▶ _The task_
Exact reproduction is needed for the lines from the one with "以下步骤继续执行上一节中的步骤([身份验证步骤](#authn-steps))：" to the end of the listing below, and for no other lines.

▶ _Task material_
============
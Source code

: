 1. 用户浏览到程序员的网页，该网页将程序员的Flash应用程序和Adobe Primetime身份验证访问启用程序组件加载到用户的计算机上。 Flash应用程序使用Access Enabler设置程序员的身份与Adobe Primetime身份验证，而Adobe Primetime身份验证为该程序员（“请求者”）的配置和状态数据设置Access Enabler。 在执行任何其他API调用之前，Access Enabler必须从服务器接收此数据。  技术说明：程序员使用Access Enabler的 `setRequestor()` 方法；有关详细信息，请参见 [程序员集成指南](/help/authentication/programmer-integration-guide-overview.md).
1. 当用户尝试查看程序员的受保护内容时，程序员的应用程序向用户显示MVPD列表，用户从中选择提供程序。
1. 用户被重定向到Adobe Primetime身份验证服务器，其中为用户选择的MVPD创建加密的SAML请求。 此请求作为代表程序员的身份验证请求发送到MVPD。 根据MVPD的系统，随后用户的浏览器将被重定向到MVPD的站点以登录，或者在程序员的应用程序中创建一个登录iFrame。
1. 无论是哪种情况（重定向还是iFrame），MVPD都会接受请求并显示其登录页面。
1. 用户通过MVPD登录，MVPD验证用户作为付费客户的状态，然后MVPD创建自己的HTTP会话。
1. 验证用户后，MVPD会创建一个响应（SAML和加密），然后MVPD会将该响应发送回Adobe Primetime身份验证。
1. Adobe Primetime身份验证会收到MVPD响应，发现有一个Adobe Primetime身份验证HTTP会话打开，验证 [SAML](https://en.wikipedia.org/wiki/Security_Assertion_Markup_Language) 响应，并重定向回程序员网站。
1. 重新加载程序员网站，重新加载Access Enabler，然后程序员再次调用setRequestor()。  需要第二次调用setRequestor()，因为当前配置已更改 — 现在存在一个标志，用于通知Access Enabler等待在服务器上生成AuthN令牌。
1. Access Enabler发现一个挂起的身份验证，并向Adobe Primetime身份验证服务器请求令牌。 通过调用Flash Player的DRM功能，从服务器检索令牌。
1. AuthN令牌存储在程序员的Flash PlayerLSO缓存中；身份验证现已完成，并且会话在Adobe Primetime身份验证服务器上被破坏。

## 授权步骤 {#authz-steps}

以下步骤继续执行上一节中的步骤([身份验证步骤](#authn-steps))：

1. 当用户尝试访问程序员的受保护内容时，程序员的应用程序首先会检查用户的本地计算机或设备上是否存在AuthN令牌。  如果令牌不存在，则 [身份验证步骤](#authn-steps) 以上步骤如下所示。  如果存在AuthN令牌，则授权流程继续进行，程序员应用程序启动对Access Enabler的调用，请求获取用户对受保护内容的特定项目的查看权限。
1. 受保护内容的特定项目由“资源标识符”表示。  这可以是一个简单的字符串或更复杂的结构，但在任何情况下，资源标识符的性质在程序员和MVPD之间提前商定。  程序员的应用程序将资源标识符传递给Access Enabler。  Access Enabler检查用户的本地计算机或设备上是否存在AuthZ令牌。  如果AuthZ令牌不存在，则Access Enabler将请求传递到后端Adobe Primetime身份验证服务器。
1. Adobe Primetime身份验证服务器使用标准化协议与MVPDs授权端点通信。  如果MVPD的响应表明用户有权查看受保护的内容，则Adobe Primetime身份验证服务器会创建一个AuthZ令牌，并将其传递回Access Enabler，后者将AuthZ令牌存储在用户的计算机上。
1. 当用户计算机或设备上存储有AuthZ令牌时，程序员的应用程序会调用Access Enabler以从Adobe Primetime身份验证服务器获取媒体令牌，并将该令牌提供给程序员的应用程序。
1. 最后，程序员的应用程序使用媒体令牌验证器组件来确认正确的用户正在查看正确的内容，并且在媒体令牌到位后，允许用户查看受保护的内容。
============
▶ _Answer to the problem_
以下步骤继续执行上一节中的步骤([身份验证步骤](#authn-steps))：

1. 当用户尝试访问程序员的受保护内容时，程序员的应用程序首先会检查用户的本地计算机或设备上是否存在AuthN令牌。  如果令牌不存在，则 [身份验证步骤](#authn-steps) 以上步骤如下所示。  如果存在AuthN令牌，则授权流程继续进行，程序员应用程序启动对Access Enabler的调用，请求获取用户对受保护内容的特定项目的查看权限。
1. 受保护内容的特定项目由“资源标识符”表示。  这可以是一个简单的字符串或更复杂的结构，但在任何情况下，资源标识符的性质在程序员和MVPD之间提前商定。  程序员的应用程序将资源标识符传递给Access Enabler。  Access Enabler检查用户的本地计算机或设备上是否存在AuthZ令牌。  如果AuthZ令牌不存在，则Access Enabler将请求传递到后端Adobe Primetime身份验证服务器。
1. Adobe Primetime身份验证服务器使用标准化协议与MVPDs授权端点通信。  如果MVPD的响应表明用户有权查看受保护的内容，则Adobe Primetime身份验证服务器会创建一个AuthZ令牌，并将其传递回Access Enabler，后者将AuthZ令牌存储在用户的计算机上。
1. 当用户计算机或设备上存储有AuthZ令牌时，程序员的应用程序会调用Access Enabler以从Adobe Primetime身份验证服务器获取媒体令牌，并将该令牌提供给程序员的应用程序。
1. 最后，程序员的应用程序使用媒体令牌验证器组件来确认正确的用户正在查看正确的内容，并且在媒体令牌到位后，允许用户查看受保护的内容。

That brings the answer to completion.